Top of Supplied entries
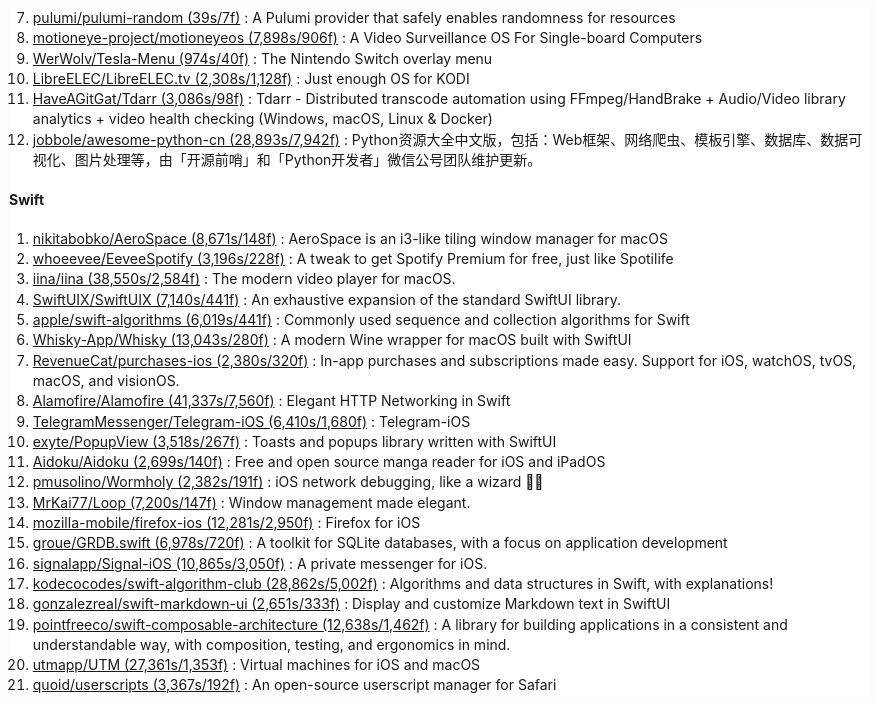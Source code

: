 7. [pulumi/pulumi-random (39s/7f)](https://github.com/pulumi/pulumi-random) : A Pulumi provider that safely enables randomness for resources
8. [motioneye-project/motioneyeos (7,898s/906f)](https://github.com/motioneye-project/motioneyeos) : A Video Surveillance OS For Single-board Computers
9. [WerWolv/Tesla-Menu (974s/40f)](https://github.com/WerWolv/Tesla-Menu) : The Nintendo Switch overlay menu
10. [LibreELEC/LibreELEC.tv (2,308s/1,128f)](https://github.com/LibreELEC/LibreELEC.tv) : Just enough OS for KODI
11. [HaveAGitGat/Tdarr (3,086s/98f)](https://github.com/HaveAGitGat/Tdarr) : Tdarr - Distributed transcode automation using FFmpeg/HandBrake + Audio/Video library analytics + video health checking (Windows, macOS, Linux & Docker)
12. [jobbole/awesome-python-cn (28,893s/7,942f)](https://github.com/jobbole/awesome-python-cn) : Python资源大全中文版，包括：Web框架、网络爬虫、模板引擎、数据库、数据可视化、图片处理等，由「开源前哨」和「Python开发者」微信公号团队维护更新。

#### Swift
1. [nikitabobko/AeroSpace (8,671s/148f)](https://github.com/nikitabobko/AeroSpace) : AeroSpace is an i3-like tiling window manager for macOS
2. [whoeevee/EeveeSpotify (3,196s/228f)](https://github.com/whoeevee/EeveeSpotify) : A tweak to get Spotify Premium for free, just like Spotilife
3. [iina/iina (38,550s/2,584f)](https://github.com/iina/iina) : The modern video player for macOS.
4. [SwiftUIX/SwiftUIX (7,140s/441f)](https://github.com/SwiftUIX/SwiftUIX) : An exhaustive expansion of the standard SwiftUI library.
5. [apple/swift-algorithms (6,019s/441f)](https://github.com/apple/swift-algorithms) : Commonly used sequence and collection algorithms for Swift
6. [Whisky-App/Whisky (13,043s/280f)](https://github.com/Whisky-App/Whisky) : A modern Wine wrapper for macOS built with SwiftUI
7. [RevenueCat/purchases-ios (2,380s/320f)](https://github.com/RevenueCat/purchases-ios) : In-app purchases and subscriptions made easy. Support for iOS, watchOS, tvOS, macOS, and visionOS.
8. [Alamofire/Alamofire (41,337s/7,560f)](https://github.com/Alamofire/Alamofire) : Elegant HTTP Networking in Swift
9. [TelegramMessenger/Telegram-iOS (6,410s/1,680f)](https://github.com/TelegramMessenger/Telegram-iOS) : Telegram-iOS
10. [exyte/PopupView (3,518s/267f)](https://github.com/exyte/PopupView) : Toasts and popups library written with SwiftUI
11. [Aidoku/Aidoku (2,699s/140f)](https://github.com/Aidoku/Aidoku) : Free and open source manga reader for iOS and iPadOS
12. [pmusolino/Wormholy (2,382s/191f)](https://github.com/pmusolino/Wormholy) : iOS network debugging, like a wizard 🧙‍♂️
13. [MrKai77/Loop (7,200s/147f)](https://github.com/MrKai77/Loop) : Window management made elegant.
14. [mozilla-mobile/firefox-ios (12,281s/2,950f)](https://github.com/mozilla-mobile/firefox-ios) : Firefox for iOS
15. [groue/GRDB.swift (6,978s/720f)](https://github.com/groue/GRDB.swift) : A toolkit for SQLite databases, with a focus on application development
16. [signalapp/Signal-iOS (10,865s/3,050f)](https://github.com/signalapp/Signal-iOS) : A private messenger for iOS.
17. [kodecocodes/swift-algorithm-club (28,862s/5,002f)](https://github.com/kodecocodes/swift-algorithm-club) : Algorithms and data structures in Swift, with explanations!
18. [gonzalezreal/swift-markdown-ui (2,651s/333f)](https://github.com/gonzalezreal/swift-markdown-ui) : Display and customize Markdown text in SwiftUI
19. [pointfreeco/swift-composable-architecture (12,638s/1,462f)](https://github.com/pointfreeco/swift-composable-architecture) : A library for building applications in a consistent and understandable way, with composition, testing, and ergonomics in mind.
20. [utmapp/UTM (27,361s/1,353f)](https://github.com/utmapp/UTM) : Virtual machines for iOS and macOS
21. [quoid/userscripts (3,367s/192f)](https://github.com/quoid/userscripts) : An open-source userscript manager for Safari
Bottom of Supplied entries
Exactly the lines above from the one with "3. [iina/iina (38,550s/2,584f)](https://github.com/iina/iina)" to the one with "Swift, with explanations!", both included, are to be quoted; leave the rest out.

3. [iina/iina (38,550s/2,584f)](https://github.com/iina/iina) : The modern video player for macOS.
4. [SwiftUIX/SwiftUIX (7,140s/441f)](https://github.com/SwiftUIX/SwiftUIX) : An exhaustive expansion of the standard SwiftUI library.
5. [apple/swift-algorithms (6,019s/441f)](https://github.com/apple/swift-algorithms) : Commonly used sequence and collection algorithms for Swift
6. [Whisky-App/Whisky (13,043s/280f)](https://github.com/Whisky-App/Whisky) : A modern Wine wrapper for macOS built with SwiftUI
7. [RevenueCat/purchases-ios (2,380s/320f)](https://github.com/RevenueCat/purchases-ios) : In-app purchases and subscriptions made easy. Support for iOS, watchOS, tvOS, macOS, and visionOS.
8. [Alamofire/Alamofire (41,337s/7,560f)](https://github.com/Alamofire/Alamofire) : Elegant HTTP Networking in Swift
9. [TelegramMessenger/Telegram-iOS (6,410s/1,680f)](https://github.com/TelegramMessenger/Telegram-iOS) : Telegram-iOS
10. [exyte/PopupView (3,518s/267f)](https://github.com/exyte/PopupView) : Toasts and popups library written with SwiftUI
11. [Aidoku/Aidoku (2,699s/140f)](https://github.com/Aidoku/Aidoku) : Free and open source manga reader for iOS and iPadOS
12. [pmusolino/Wormholy (2,382s/191f)](https://github.com/pmusolino/Wormholy) : iOS network debugging, like a wizard 🧙‍♂️
13. [MrKai77/Loop (7,200s/147f)](https://github.com/MrKai77/Loop) : Window management made elegant.
14. [mozilla-mobile/firefox-ios (12,281s/2,950f)](https://github.com/mozilla-mobile/firefox-ios) : Firefox for iOS
15. [groue/GRDB.swift (6,978s/720f)](https://github.com/groue/GRDB.swift) : A toolkit for SQLite databases, with a focus on application development
16. [signalapp/Signal-iOS (10,865s/3,050f)](https://github.com/signalapp/Signal-iOS) : A private messenger for iOS.
17. [kodecocodes/swift-algorithm-club (28,862s/5,002f)](https://github.com/kodecocodes/swift-algorithm-club) : Algorithms and data structures in Swift, with explanations!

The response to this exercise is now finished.